▶ WORK REQUIRED
From the records below, please repeat exactly the line that has "3. Request Methods", the line that has "- [17 동적 계획법", and every line between them, and nothing else.
+++ DATA PROVIDED
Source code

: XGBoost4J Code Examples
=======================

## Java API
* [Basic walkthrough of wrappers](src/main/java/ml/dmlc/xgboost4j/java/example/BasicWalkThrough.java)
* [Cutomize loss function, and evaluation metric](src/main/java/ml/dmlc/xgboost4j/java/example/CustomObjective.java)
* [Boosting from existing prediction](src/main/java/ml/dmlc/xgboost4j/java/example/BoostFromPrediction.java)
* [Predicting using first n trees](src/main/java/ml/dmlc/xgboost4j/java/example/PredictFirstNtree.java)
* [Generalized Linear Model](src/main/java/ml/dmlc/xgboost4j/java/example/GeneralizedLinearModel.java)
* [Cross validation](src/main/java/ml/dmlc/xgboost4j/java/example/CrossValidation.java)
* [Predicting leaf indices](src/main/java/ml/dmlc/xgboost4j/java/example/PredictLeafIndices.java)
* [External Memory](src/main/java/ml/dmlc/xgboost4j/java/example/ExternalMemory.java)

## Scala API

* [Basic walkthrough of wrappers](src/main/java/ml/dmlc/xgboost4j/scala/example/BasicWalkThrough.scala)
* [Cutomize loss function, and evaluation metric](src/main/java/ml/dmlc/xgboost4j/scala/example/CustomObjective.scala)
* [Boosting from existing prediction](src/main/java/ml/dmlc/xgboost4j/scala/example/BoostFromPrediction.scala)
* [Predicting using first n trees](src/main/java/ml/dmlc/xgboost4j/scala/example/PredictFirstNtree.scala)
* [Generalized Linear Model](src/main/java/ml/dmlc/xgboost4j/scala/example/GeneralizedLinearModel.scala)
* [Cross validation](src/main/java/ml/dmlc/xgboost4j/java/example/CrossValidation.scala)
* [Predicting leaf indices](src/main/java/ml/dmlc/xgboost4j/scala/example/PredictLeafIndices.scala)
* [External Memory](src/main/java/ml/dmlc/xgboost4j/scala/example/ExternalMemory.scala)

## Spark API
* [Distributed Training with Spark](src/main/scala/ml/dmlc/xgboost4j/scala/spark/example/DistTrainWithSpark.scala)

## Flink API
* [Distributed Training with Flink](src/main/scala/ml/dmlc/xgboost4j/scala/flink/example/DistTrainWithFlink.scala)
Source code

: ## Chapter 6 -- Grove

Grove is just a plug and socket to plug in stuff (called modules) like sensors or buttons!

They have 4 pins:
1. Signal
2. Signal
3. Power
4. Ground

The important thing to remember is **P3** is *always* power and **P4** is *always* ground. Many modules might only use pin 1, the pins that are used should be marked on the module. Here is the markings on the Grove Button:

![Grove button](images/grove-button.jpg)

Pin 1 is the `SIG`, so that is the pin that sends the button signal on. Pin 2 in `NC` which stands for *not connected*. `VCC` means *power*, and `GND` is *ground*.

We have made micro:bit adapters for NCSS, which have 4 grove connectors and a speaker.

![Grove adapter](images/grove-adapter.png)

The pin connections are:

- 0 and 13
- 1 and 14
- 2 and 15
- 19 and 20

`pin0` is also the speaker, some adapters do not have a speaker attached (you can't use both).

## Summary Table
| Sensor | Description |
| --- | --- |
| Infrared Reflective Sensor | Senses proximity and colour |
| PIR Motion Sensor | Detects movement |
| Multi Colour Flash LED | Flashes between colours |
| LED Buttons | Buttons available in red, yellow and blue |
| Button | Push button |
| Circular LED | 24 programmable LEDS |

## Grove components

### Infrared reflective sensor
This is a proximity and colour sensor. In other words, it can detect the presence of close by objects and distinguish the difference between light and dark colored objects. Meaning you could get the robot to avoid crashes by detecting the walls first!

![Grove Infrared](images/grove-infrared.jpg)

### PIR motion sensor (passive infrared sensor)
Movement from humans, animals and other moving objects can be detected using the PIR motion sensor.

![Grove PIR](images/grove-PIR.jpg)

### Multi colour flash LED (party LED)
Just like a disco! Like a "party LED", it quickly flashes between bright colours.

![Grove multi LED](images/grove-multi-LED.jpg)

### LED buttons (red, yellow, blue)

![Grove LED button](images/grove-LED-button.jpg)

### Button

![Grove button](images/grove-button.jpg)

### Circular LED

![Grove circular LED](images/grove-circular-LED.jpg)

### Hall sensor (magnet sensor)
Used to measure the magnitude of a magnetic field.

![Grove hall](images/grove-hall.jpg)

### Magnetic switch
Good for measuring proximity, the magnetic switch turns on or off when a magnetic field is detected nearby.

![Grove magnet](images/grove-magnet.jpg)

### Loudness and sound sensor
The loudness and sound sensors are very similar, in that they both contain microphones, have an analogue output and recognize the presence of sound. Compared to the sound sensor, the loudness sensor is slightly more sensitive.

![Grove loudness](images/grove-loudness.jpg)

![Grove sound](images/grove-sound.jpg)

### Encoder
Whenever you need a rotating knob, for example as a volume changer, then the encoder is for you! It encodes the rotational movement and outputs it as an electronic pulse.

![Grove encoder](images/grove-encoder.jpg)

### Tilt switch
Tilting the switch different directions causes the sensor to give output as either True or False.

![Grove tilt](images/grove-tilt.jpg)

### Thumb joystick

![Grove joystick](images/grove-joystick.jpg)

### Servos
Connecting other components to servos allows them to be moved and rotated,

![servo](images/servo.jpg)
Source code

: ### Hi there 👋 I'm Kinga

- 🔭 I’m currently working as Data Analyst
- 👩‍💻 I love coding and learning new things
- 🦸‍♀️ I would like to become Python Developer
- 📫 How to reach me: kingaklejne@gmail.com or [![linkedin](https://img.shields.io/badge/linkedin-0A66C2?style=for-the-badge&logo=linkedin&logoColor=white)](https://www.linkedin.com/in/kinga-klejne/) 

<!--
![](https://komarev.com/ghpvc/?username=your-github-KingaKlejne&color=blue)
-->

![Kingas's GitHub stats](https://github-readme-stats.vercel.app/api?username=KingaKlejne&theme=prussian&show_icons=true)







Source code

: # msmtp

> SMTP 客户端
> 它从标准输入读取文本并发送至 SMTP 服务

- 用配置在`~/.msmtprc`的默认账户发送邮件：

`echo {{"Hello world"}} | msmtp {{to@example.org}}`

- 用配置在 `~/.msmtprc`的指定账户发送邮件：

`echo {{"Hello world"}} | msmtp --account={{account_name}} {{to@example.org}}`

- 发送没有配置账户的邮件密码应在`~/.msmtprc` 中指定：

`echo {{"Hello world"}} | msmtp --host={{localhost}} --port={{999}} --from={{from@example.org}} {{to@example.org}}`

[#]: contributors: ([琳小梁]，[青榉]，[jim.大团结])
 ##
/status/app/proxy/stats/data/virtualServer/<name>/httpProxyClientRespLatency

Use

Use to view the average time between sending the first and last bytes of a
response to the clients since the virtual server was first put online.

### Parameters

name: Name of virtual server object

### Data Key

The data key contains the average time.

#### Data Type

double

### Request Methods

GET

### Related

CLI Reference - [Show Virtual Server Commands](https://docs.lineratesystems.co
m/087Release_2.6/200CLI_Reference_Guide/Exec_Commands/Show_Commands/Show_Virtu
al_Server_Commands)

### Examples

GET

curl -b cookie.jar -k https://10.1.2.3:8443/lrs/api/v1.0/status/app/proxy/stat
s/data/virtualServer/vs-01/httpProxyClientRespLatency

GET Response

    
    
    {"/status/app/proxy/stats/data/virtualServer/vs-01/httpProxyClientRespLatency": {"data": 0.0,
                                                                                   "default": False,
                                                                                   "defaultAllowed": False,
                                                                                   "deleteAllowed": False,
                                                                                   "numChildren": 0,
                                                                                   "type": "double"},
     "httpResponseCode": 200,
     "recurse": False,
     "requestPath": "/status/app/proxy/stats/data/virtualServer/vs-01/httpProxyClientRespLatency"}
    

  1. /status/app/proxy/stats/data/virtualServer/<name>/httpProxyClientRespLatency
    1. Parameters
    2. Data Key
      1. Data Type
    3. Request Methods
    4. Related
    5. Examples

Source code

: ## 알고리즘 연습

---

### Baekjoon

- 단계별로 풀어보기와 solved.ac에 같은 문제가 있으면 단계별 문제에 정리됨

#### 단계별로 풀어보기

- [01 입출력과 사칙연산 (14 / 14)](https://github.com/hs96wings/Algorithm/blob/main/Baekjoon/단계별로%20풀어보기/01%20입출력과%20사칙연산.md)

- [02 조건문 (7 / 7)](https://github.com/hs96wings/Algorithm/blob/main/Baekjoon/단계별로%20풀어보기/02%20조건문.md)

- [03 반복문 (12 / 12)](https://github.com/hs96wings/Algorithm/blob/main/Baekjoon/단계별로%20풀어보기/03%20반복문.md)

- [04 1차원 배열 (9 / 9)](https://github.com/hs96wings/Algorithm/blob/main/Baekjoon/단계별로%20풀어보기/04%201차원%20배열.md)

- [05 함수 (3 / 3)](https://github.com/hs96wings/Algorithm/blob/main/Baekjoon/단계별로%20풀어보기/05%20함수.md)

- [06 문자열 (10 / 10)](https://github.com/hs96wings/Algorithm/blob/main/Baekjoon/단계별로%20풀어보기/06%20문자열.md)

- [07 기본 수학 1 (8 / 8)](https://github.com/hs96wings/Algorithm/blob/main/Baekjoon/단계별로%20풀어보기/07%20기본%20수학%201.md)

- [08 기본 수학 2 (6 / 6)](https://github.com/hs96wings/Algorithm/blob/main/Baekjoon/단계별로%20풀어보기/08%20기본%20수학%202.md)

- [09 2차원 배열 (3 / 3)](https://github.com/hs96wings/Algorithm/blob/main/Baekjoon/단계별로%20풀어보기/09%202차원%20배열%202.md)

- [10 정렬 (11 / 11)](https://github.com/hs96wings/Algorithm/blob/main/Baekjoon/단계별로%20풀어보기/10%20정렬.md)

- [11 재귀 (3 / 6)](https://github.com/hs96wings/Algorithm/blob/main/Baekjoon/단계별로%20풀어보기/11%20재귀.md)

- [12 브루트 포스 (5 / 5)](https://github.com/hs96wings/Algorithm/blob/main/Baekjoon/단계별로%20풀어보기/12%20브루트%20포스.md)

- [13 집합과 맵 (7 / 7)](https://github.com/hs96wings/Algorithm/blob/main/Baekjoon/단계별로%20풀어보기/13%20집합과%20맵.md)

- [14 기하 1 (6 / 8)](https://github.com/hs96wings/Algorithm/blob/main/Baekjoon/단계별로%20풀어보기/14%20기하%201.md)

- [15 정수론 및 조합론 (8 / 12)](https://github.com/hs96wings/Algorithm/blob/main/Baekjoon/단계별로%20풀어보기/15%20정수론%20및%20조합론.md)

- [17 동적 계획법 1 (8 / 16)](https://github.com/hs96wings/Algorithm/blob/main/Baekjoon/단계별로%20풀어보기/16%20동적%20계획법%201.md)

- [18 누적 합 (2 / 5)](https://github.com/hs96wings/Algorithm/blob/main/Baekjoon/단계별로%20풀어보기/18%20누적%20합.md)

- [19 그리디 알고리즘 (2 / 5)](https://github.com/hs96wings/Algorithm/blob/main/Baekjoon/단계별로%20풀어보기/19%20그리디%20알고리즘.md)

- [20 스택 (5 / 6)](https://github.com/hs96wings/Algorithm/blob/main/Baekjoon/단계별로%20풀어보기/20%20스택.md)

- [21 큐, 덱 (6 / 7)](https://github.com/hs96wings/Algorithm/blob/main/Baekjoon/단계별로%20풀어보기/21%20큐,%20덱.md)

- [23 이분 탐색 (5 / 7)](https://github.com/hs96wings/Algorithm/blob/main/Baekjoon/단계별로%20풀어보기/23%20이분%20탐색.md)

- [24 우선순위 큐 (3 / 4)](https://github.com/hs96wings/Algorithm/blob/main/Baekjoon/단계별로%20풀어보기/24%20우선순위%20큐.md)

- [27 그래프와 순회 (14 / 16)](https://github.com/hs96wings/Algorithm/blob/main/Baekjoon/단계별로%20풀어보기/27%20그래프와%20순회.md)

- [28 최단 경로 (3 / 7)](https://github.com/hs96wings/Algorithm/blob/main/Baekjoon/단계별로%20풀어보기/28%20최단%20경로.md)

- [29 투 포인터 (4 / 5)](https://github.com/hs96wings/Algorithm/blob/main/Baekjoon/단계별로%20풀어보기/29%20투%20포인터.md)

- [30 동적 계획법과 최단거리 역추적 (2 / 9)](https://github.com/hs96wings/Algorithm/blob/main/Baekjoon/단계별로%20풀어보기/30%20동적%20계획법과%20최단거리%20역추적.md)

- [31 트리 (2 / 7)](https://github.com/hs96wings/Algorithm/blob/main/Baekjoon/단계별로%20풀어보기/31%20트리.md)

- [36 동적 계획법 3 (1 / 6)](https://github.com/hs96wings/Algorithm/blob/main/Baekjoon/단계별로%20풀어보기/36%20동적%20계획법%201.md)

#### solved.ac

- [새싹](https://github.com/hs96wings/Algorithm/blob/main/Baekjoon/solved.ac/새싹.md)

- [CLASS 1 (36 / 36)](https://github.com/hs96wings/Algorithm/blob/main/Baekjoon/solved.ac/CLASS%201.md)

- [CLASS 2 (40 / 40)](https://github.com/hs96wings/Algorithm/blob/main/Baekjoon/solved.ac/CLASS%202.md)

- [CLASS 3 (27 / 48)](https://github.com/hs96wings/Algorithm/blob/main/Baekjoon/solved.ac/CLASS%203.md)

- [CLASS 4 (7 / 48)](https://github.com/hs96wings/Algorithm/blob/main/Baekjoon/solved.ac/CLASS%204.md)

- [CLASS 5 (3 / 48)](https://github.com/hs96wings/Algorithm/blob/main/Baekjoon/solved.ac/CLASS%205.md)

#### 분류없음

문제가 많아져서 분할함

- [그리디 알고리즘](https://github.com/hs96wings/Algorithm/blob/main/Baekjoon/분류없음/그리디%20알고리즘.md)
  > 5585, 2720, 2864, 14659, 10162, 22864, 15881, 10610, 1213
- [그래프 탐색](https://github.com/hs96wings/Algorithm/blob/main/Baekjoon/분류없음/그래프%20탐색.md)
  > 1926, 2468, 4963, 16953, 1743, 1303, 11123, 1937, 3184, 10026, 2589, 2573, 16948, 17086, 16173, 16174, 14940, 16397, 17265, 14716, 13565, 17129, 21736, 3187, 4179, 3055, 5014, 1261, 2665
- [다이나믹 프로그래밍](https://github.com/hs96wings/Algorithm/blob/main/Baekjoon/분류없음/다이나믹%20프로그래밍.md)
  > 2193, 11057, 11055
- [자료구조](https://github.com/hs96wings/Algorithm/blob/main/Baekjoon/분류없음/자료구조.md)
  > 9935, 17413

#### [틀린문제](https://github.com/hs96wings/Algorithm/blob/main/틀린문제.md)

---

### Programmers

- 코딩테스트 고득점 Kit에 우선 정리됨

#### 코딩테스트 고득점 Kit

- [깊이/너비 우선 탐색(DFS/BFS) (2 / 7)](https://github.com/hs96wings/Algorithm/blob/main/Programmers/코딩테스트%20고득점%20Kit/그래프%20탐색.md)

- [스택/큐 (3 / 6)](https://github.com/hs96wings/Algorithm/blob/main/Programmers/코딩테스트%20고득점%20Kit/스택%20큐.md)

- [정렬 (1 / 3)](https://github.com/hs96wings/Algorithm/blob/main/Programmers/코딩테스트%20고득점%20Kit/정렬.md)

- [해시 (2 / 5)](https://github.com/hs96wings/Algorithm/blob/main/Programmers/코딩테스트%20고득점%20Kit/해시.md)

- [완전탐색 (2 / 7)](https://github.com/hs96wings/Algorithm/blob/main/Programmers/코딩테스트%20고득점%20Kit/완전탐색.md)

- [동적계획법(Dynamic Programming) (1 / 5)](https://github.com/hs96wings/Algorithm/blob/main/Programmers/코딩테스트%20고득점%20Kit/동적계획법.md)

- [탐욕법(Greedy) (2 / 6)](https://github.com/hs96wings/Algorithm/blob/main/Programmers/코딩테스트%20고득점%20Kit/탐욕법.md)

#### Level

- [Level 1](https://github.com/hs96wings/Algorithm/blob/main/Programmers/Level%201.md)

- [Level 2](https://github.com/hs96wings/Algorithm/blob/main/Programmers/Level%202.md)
++++++
▶ WRITTEN SOLUTION
    3. Request Methods
    4. Related
    5. Examples

Source code

: ## 알고리즘 연습

---

### Baekjoon

- 단계별로 풀어보기와 solved.ac에 같은 문제가 있으면 단계별 문제에 정리됨

#### 단계별로 풀어보기

- [01 입출력과 사칙연산 (14 / 14)](https://github.com/hs96wings/Algorithm/blob/main/Baekjoon/단계별로%20풀어보기/01%20입출력과%20사칙연산.md)

- [02 조건문 (7 / 7)](https://github.com/hs96wings/Algorithm/blob/main/Baekjoon/단계별로%20풀어보기/02%20조건문.md)

- [03 반복문 (12 / 12)](https://github.com/hs96wings/Algorithm/blob/main/Baekjoon/단계별로%20풀어보기/03%20반복문.md)

- [04 1차원 배열 (9 / 9)](https://github.com/hs96wings/Algorithm/blob/main/Baekjoon/단계별로%20풀어보기/04%201차원%20배열.md)

- [05 함수 (3 / 3)](https://github.com/hs96wings/Algorithm/blob/main/Baekjoon/단계별로%20풀어보기/05%20함수.md)

- [06 문자열 (10 / 10)](https://github.com/hs96wings/Algorithm/blob/main/Baekjoon/단계별로%20풀어보기/06%20문자열.md)

- [07 기본 수학 1 (8 / 8)](https://github.com/hs96wings/Algorithm/blob/main/Baekjoon/단계별로%20풀어보기/07%20기본%20수학%201.md)

- [08 기본 수학 2 (6 / 6)](https://github.com/hs96wings/Algorithm/blob/main/Baekjoon/단계별로%20풀어보기/08%20기본%20수학%202.md)

- [09 2차원 배열 (3 / 3)](https://github.com/hs96wings/Algorithm/blob/main/Baekjoon/단계별로%20풀어보기/09%202차원%20배열%202.md)

- [10 정렬 (11 / 11)](https://github.com/hs96wings/Algorithm/blob/main/Baekjoon/단계별로%20풀어보기/10%20정렬.md)

- [11 재귀 (3 / 6)](https://github.com/hs96wings/Algorithm/blob/main/Baekjoon/단계별로%20풀어보기/11%20재귀.md)

- [12 브루트 포스 (5 / 5)](https://github.com/hs96wings/Algorithm/blob/main/Baekjoon/단계별로%20풀어보기/12%20브루트%20포스.md)

- [13 집합과 맵 (7 / 7)](https://github.com/hs96wings/Algorithm/blob/main/Baekjoon/단계별로%20풀어보기/13%20집합과%20맵.md)

- [14 기하 1 (6 / 8)](https://github.com/hs96wings/Algorithm/blob/main/Baekjoon/단계별로%20풀어보기/14%20기하%201.md)

- [15 정수론 및 조합론 (8 / 12)](https://github.com/hs96wings/Algorithm/blob/main/Baekjoon/단계별로%20풀어보기/15%20정수론%20및%20조합론.md)

- [17 동적 계획법 1 (8 / 16)](https://github.com/hs96wings/Algorithm/blob/main/Baekjoon/단계별로%20풀어보기/16%20동적%20계획법%201.md)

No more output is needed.